#### MATERIAL SUPPLIED

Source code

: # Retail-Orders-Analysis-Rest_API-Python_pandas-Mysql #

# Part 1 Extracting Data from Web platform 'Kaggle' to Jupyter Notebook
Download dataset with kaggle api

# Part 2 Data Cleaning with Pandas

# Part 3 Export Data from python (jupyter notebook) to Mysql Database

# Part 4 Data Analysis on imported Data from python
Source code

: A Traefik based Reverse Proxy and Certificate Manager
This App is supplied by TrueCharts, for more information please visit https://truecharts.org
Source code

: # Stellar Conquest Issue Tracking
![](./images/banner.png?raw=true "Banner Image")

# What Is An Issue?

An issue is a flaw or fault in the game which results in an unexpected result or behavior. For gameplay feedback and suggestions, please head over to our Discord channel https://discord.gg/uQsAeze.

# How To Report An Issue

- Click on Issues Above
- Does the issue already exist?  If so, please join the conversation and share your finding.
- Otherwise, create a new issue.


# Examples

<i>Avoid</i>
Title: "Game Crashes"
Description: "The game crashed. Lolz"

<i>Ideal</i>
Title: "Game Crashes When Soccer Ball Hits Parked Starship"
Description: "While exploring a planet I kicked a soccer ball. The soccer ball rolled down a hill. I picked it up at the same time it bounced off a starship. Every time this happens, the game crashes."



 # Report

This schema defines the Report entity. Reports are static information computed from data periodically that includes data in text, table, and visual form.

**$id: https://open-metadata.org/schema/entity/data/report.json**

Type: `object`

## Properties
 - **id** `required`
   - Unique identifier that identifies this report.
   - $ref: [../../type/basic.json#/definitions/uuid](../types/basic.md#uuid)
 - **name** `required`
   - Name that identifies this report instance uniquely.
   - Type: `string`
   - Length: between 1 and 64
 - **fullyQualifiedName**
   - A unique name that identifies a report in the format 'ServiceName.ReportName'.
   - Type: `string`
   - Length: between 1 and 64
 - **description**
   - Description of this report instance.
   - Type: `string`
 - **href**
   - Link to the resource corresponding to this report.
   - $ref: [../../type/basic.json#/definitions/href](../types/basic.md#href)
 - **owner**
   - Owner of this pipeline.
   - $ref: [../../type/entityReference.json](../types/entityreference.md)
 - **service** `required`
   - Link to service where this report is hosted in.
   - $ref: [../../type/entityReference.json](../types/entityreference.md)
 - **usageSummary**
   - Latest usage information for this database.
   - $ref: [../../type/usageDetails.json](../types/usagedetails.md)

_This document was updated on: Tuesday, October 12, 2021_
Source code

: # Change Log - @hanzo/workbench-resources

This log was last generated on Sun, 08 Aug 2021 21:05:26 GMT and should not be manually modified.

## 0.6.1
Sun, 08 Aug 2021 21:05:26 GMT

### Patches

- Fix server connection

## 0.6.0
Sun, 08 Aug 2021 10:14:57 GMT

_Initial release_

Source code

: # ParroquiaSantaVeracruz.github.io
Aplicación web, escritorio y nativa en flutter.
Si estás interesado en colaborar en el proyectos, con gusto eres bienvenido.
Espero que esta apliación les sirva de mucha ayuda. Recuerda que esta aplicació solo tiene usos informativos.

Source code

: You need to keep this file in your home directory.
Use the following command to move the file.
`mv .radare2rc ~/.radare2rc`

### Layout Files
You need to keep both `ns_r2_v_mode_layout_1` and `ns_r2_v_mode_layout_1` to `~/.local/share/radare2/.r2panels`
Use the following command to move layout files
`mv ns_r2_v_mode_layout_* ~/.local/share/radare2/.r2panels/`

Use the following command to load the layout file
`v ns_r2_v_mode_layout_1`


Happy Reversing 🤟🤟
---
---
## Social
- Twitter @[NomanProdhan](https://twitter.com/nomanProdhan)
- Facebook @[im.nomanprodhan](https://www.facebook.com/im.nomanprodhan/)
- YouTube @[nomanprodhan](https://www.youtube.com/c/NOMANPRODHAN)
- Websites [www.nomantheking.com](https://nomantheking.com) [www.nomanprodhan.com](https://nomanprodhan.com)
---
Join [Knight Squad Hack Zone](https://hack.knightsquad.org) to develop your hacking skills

########

• **ACTION ITEM**:
Your task is to give the records above again, exactly.

• **TASK SOLUTION**:
Source code

: # Retail-Orders-Analysis-Rest_API-Python_pandas-Mysql #

# Part 1 Extracting Data from Web platform 'Kaggle' to Jupyter Notebook
Download dataset with kaggle api

# Part 2 Data Cleaning with Pandas

# Part 3 Export Data from python (jupyter notebook) to Mysql Database

# Part 4 Data Analysis on imported Data from python
Source code

: A Traefik based Reverse Proxy and Certificate Manager
This App is supplied by TrueCharts, for more information please visit https://truecharts.org
Source code

: # Stellar Conquest Issue Tracking
![](./images/banner.png?raw=true "Banner Image")

# What Is An Issue?

An issue is a flaw or fault in the game which results in an unexpected result or behavior. For gameplay feedback and suggestions, please head over to our Discord channel https://discord.gg/uQsAeze.

# How To Report An Issue

- Click on Issues Above
- Does the issue already exist?  If so, please join the conversation and share your finding.
- Otherwise, create a new issue.


# Examples

<i>Avoid</i>
Title: "Game Crashes"
Description: "The game crashed. Lolz"

<i>Ideal</i>
Title: "Game Crashes When Soccer Ball Hits Parked Starship"
Description: "While exploring a planet I kicked a soccer ball. The soccer ball rolled down a hill. I picked it up at the same time it bounced off a starship. Every time this happens, the game crashes."



 # Report

This schema defines the Report entity. Reports are static information computed from data periodically that includes data in text, table, and visual form.

**$id: https://open-metadata.org/schema/entity/data/report.json**

Type: `object`

## Properties
 - **id** `required`
   - Unique identifier that identifies this report.
   - $ref: [../../type/basic.json#/definitions/uuid](../types/basic.md#uuid)
 - **name** `required`
   - Name that identifies this report instance uniquely.
   - Type: `string`
   - Length: between 1 and 64
 - **fullyQualifiedName**
   - A unique name that identifies a report in the format 'ServiceName.ReportName'.
   - Type: `string`
   - Length: between 1 and 64
 - **description**
   - Description of this report instance.
   - Type: `string`
 - **href**
   - Link to the resource corresponding to this report.
   - $ref: [../../type/basic.json#/definitions/href](../types/basic.md#href)
 - **owner**
   - Owner of this pipeline.
   - $ref: [../../type/entityReference.json](../types/entityreference.md)
 - **service** `required`
   - Link to service where this report is hosted in.
   - $ref: [../../type/entityReference.json](../types/entityreference.md)
 - **usageSummary**
   - Latest usage information for this database.
   - $ref: [../../type/usageDetails.json](../types/usagedetails.md)

_This document was updated on: Tuesday, October 12, 2021_
Source code

: # Change Log - @hanzo/workbench-resources

This log was last generated on Sun, 08 Aug 2021 21:05:26 GMT and should not be manually modified.

## 0.6.1
Sun, 08 Aug 2021 21:05:26 GMT

### Patches

- Fix server connection

## 0.6.0
Sun, 08 Aug 2021 10:14:57 GMT

_Initial release_

Source code

: # ParroquiaSantaVeracruz.github.io
Aplicación web, escritorio y nativa en flutter.
Si estás interesado en colaborar en el proyectos, con gusto eres bienvenido.
Espero que esta apliación les sirva de mucha ayuda. Recuerda que esta aplicació solo tiene usos informativos.

Source code

: You need to keep this file in your home directory.
Use the following command to move the file.
`mv .radare2rc ~/.radare2rc`

### Layout Files
You need to keep both `ns_r2_v_mode_layout_1` and `ns_r2_v_mode_layout_1` to `~/.local/share/radare2/.r2panels`
Use the following command to move layout files
`mv ns_r2_v_mode_layout_* ~/.local/share/radare2/.r2panels/`

Use the following command to load the layout file
`v ns_r2_v_mode_layout_1`


Happy Reversing 🤟🤟
---
---
## Social
- Twitter @[NomanProdhan](https://twitter.com/nomanProdhan)
- Facebook @[im.nomanprodhan](https://www.facebook.com/im.nomanprodhan/)
- YouTube @[nomanprodhan](https://www.youtube.com/c/NOMANPRODHAN)
- Websites [www.nomantheking.com](https://nomantheking.com) [www.nomanprodhan.com](https://nomanprodhan.com)
---
Join [Knight Squad Hack Zone](https://hack.knightsquad.org) to develop your hacking skills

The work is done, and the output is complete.